AIM OF THE EXERCISE:
Each line from the one containing "## aws user management" through the last line of the data below is to be written out verbatim, and nothing more.

Saved data entries:
»»

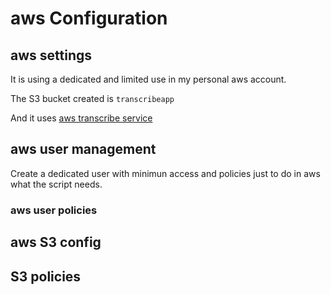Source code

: # aws Configuration
## aws settings
It is using a dedicated and limited use in my personal aws account.

The S3 bucket created is `transcribeapp`

And it uses [aws transcribe service](https://eu-west-3.console.aws.amazon.com/transcribe/home?region=eu-west-3#welcome)

## aws user management
Create a dedicated user with minimun access and policies just to do in aws what the script needs.

### aws user policies

## aws S3 config

## S3 policies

««

SOLVED EXERCISE:
## aws user management
Create a dedicated user with minimun access and policies just to do in aws what the script needs.

### aws user policies

## aws S3 config

## S3 policies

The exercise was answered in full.